I’ve been watching Saturday morning cartoons ever since I could talk. I still wish I could eat ice cream for every meal. I fight with my siblings and get frustrated when I don’t get my own way. My bed is covered with pink blankets and tons of stuffed animals. My bookshelf is filled with comic books and children’s stories. I get bored easily and sometimes just randomly break out a box of Crayola crayons just because I can. And just ten minutes ago I went downstairs to the kitchen because my mom baked chocolate chip cookies and I wanted one hot out of the oven.
So really, I’ve never had an experience when I’ve recognizably crossed the threshold between child and adult. Perhaps it’s because I’ve never really had to. I can fake a cordial handshake, dress in business casual, and make polite dinner conversation, but once I take off that façade I’m back to being me.
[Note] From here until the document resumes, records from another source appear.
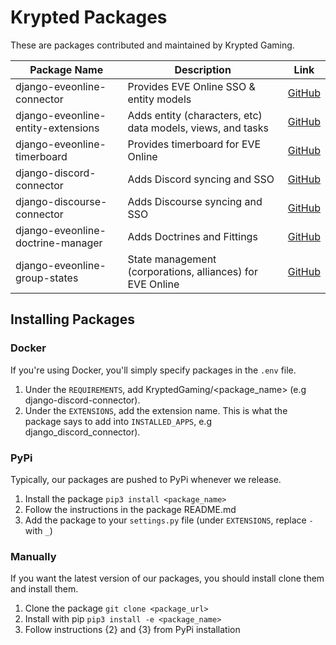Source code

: # Krypted Packages
These are packages contributed and maintained by Krypted Gaming.

|   Package Name    |   Description    |   Link    |
|  ---  |  ---  |  ---  |
|    django-eveonline-connector   |   Provides EVE Online SSO & entity models    |  [GitHub](https://github.com/KryptedGaming/django-eveonline-connector)   |
|    django-eveonline-entity-extensions   |   Adds entity (characters, etc) data models, views, and tasks    |  [GitHub](https://github.com/KryptedGaming/django-eveonline-entity-extensions)   |
|    django-eveonline-timerboard   |   Provides timerboard for EVE Online    |  [GitHub](https://github.com/KryptedGaming/django-eveonline-timerboard)   |
|    django-discord-connector   |   Adds Discord syncing and SSO    |  [GitHub](https://github.com/KryptedGaming/django-discord-connector)   |
|    django-discourse-connector  |   Adds Discourse syncing and SSO    |  [GitHub](https://github.com/KryptedGaming/django-discourse-connector)   |
|    django-eveonline-doctrine-manager  |   Adds Doctrines and Fittings    |  [GitHub](https://github.com/KryptedGaming/django-eveonline-doctrine-manager)   |
|    django-eveonline-group-states  |   State management (corporations, alliances) for EVE Online    |  [GitHub](https://github.com/KryptedGaming/django-eveonline-group-states)   |

## Installing Packages
### Docker 
If you're using Docker, you'll simply specify packages in the `.env` file. 

1. Under the `REQUIREMENTS`, add KryptedGaming/<package_name> (e.g django-discord-connector).
2. Under the `EXTENSIONS`, add the extension name. This is what the package says to add into `INSTALLED_APPS`, e.g django_discord_connector). 

### PyPi
Typically, our packages are pushed to PyPi whenever we release. 

1. Install the package `pip3 install <package_name>`
2. Follow the instructions in the package README.md
3. Add the package to your `settings.py` file (under `EXTENSIONS`, replace `-` with `_`)

### Manually
If you want the latest version of our packages, you should install clone them and install them.

1. Clone the package `git clone <package_url>`
2. Install with pip `pip3 install -e <package_name>`
3. Follow instructions {2} and {3} from PyPi installation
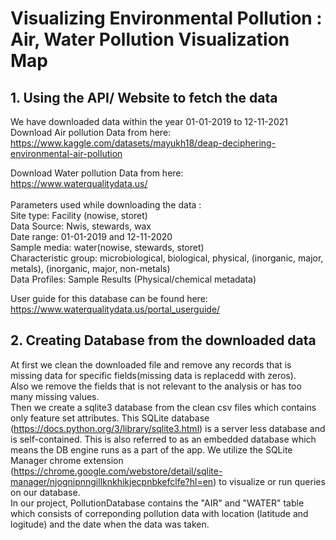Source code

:# Visualizing Environmental Pollution : Air, Water Pollution Visualization Map

## 1. Using the API/ Website to fetch the data
We have downloaded data within the year 01-01-2019 to 12-11-2021 <br>
Download Air pollution Data from here: <br> 
https://www.kaggle.com/datasets/mayukh18/deap-deciphering-environmental-air-pollution <br> 

Download Water pollution Data from here: <br> 
https://www.waterqualitydata.us/ <br> 
<br>
Parameters used while downloading the data : <br> 
Site type: Facility (nowise, storet)<br>
Data Source: Nwis, stewards, wax<br>
Date range: 01-01-2019 and 12-11-2020<br>
Sample media: water(nowise, stewards, storet)<br>
Characteristic group: microbiological, biological, physical, (inorganic, major, metals), (inorganic, major, non-metals)<br>
Data Profiles: Sample Results (Physical/chemical metadata)<br> 

User guide for this database can be found here: <br>
https://www.waterqualitydata.us/portal_userguide/

## 2. Creating Database from the downloaded data
At first we clean the downloaded file and remove any records that is missing data for specific fields(missing data is replacedd with zeros). <br>
Also we remove the fields that is not relevant to the analysis or has too many missing values. <br>
Then we create a sqlite3 database from the clean csv files which contains only feature set attributes. This SQLite database (https://docs.python.org/3/library/sqlite3.html) is a server less database and is self-contained. This is also referred to as an embedded database which means the DB engine runs as a part of the app. We utilize the SQLite Manager chrome extension (https://chrome.google.com/webstore/detail/sqlite-manager/njognipnngillknkhikjecpnbkefclfe?hl=en) to visualize or run queries on our database. <br>
In our project, PollutionDatabase contains the "AIR" and "WATER" table which consists of correponding pollution data with location (latitude and logitude) and the date when the data was taken. <br> 

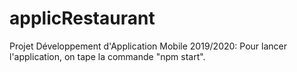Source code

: # applicRestaurant
Projet Développement d'Application Mobile 2019/2020:
Pour lancer l'application, on tape la commande "npm start".
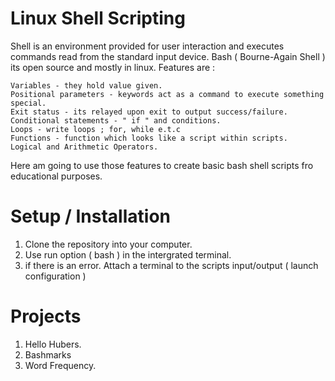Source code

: # Linux Shell Scripting

 Shell is an environment provided for user interaction and executes commands read from the standard input device.
 Bash ( Bourne-Again Shell ) its open source and mostly in linux.
 Features are :
 
    Variables - they hold value given.
    Positional parameters - keywords act as a command to execute something special.
    Exit status - its relayed upon exit to output success/failure.
    Conditional statements - " if " and conditions.
    Loops - write loops ; for, while e.t.c
    Functions - function which looks like a script within scripts.
    Logical and Arithmetic Operators.
    
Here am going to use those features to create basic bash shell scripts fro educational purposes.

# Setup / Installation

1. Clone the repository into your computer. 
2. Use run option ( bash ) in the intergrated terminal.
3. if there is an error. Attach a terminal to the scripts input/output ( launch configuration )

# Projects

1. Hello Hubers.
2. Bashmarks
3. Word Frequency.
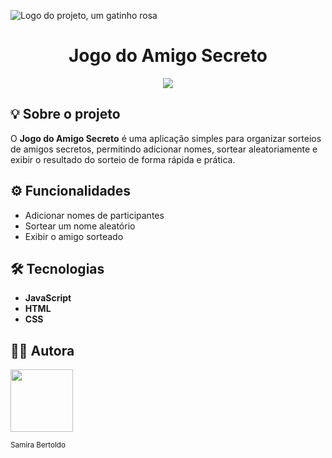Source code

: ![Logo do projeto, um gatinho rosa](https://github.com/user-attachments/assets/6f6d134b-831a-4516-a2ee-adc25e8cda1d)

<h1 align="center">Jogo do Amigo Secreto</h1>

<p align="center">
  <img loading="lazy" src="http://img.shields.io/static/v1?label=STATUS&message=Finalizado&color=GREEN&style=for-the-badge"/>
</p>

## 💡 Sobre o projeto
O **Jogo do Amigo Secreto** é uma aplicação simples para organizar sorteios de amigos secretos, permitindo adicionar nomes, sortear aleatoriamente e exibir o resultado do sorteio de forma rápida e prática.

## ⚙️ Funcionalidades
- Adicionar nomes de participantes
- Sortear um nome aleatório
- Exibir o amigo sorteado

## 🛠 Tecnologias
- **JavaScript**
- **HTML**
- **CSS**

## 👩‍💻 Autora

<img src="https://github.com/user-attachments/assets/f5f54eb7-e8b2-4449-9763-9962def73c48" width="100" height="100"/>

<sub>Samira Bertoldo</sub>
Maybe it’s because I’m still a teenager – maybe I’ll feel more like an adult when I’m twenty.
Or maybe not.
Perhaps I’ll feel like an adult when I’ve finished college. Finished with school, got my own place, my own life, sounds pretty adult-ish to me, right? But I have the feeling that I’ll still have my insatiable appetite for vanilla ice cream, no matter how old I get.
Maybe I’ll be an adult when I’m fifty. That’s pretty old, isn’t it? Got my own house, a family maybe, a 401k (whatever that is)? But I somehow know that my childish affections for Hello Kitty will remain.
Maybe, just maybe I’ll feel like an adult much later in life. Perhaps on my deathbed, with my family gathered around me in inconsolable mourning, I’ll feel like I’ve lived my adult life without regrets. I’ll have accomplished all I’ve wanted to do and seen all I’ve wanted to see. With all my affairs in order, I take my final breath. But one thing is nagging at me. It’s not the fear of the unknown, the morbid worry of how my family will cope without me. Not the frantic wondering if I could have done more with my life. Not the terror at all the unaccomplished dreams I’ve left on earth. No, I feel that not even the chronic fear of death will tear me from my final thought:
“Did I forget to watch cartoons this morning?”